Count up the lines below that hold "time", then give that count by itself.

Stored data:
::::

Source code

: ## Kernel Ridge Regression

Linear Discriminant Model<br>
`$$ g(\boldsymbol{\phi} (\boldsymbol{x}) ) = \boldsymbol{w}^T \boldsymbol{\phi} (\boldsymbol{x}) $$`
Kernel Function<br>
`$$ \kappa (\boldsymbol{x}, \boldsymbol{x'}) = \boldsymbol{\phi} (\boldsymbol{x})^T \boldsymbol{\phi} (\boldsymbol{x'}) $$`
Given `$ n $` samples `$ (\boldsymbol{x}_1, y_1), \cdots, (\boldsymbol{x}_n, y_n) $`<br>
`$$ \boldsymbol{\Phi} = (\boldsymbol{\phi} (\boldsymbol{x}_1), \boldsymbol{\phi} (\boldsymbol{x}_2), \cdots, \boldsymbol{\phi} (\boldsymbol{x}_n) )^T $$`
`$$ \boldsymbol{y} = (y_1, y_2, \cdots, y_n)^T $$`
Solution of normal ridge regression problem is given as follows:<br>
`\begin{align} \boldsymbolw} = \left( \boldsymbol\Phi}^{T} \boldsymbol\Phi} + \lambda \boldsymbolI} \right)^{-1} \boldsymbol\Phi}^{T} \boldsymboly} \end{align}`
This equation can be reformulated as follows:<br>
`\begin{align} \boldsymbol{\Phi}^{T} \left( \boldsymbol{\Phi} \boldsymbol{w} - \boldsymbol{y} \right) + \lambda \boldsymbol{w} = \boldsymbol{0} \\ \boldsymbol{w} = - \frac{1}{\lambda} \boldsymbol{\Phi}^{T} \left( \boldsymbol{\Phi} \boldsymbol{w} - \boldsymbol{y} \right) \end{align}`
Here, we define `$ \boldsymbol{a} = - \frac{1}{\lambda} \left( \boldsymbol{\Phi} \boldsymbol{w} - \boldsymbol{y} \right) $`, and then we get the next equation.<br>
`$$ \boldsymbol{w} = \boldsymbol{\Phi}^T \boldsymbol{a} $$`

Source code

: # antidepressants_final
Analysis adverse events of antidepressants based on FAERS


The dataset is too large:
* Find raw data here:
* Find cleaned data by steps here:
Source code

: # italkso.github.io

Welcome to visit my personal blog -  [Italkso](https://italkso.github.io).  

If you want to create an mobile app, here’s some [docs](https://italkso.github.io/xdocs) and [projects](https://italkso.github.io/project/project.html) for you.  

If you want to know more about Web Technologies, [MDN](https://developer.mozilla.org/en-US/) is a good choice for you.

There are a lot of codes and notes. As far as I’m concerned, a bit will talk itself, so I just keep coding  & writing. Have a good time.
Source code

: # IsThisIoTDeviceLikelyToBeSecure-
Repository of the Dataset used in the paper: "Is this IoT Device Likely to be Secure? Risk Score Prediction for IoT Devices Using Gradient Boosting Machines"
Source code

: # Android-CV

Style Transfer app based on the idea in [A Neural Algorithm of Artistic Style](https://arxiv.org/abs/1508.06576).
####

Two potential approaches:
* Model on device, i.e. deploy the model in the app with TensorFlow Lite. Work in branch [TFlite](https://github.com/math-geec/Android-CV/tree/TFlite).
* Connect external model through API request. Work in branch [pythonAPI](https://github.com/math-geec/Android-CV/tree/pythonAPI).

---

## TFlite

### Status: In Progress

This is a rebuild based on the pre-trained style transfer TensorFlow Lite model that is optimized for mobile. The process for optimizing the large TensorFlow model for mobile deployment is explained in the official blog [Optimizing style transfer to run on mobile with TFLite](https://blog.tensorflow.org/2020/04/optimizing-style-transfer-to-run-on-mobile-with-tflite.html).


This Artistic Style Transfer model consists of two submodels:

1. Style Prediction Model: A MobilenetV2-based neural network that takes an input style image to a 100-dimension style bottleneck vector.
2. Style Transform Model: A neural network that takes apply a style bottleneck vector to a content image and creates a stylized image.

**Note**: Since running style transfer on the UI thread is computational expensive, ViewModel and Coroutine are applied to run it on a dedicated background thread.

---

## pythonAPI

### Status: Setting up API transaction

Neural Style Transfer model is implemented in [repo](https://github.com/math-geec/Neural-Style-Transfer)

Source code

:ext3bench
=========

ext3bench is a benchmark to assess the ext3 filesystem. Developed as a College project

::::

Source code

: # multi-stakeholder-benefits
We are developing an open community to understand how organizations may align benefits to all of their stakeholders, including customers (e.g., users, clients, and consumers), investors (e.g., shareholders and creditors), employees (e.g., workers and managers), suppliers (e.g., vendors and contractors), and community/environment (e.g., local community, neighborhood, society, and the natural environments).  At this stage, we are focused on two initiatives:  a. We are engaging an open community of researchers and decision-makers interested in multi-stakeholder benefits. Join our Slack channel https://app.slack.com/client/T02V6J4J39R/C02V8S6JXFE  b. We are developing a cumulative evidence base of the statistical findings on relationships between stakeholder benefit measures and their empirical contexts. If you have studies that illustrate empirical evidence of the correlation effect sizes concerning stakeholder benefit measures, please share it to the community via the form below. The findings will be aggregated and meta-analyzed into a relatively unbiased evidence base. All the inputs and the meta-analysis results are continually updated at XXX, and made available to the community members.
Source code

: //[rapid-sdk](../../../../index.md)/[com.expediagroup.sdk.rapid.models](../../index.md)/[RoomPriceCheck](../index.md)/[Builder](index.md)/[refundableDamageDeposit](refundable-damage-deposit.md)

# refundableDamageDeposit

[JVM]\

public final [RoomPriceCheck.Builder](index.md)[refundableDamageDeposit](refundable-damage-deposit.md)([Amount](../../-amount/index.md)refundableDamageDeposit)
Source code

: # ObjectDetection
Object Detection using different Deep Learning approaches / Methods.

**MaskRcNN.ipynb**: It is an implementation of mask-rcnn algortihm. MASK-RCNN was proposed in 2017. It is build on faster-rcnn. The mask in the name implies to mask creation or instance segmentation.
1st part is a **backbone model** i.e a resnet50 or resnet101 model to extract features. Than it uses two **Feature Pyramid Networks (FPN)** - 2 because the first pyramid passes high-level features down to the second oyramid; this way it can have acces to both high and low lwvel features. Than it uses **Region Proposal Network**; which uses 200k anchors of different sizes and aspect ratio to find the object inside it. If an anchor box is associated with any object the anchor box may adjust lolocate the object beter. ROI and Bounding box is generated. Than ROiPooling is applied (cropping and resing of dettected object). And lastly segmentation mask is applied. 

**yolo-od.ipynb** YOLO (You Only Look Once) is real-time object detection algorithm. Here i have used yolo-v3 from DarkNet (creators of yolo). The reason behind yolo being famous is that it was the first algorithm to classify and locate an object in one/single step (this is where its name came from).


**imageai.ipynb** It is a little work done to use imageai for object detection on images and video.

::::

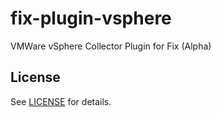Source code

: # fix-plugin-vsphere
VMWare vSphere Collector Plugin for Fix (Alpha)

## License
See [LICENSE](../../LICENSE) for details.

::::

Solution to the exercise:
2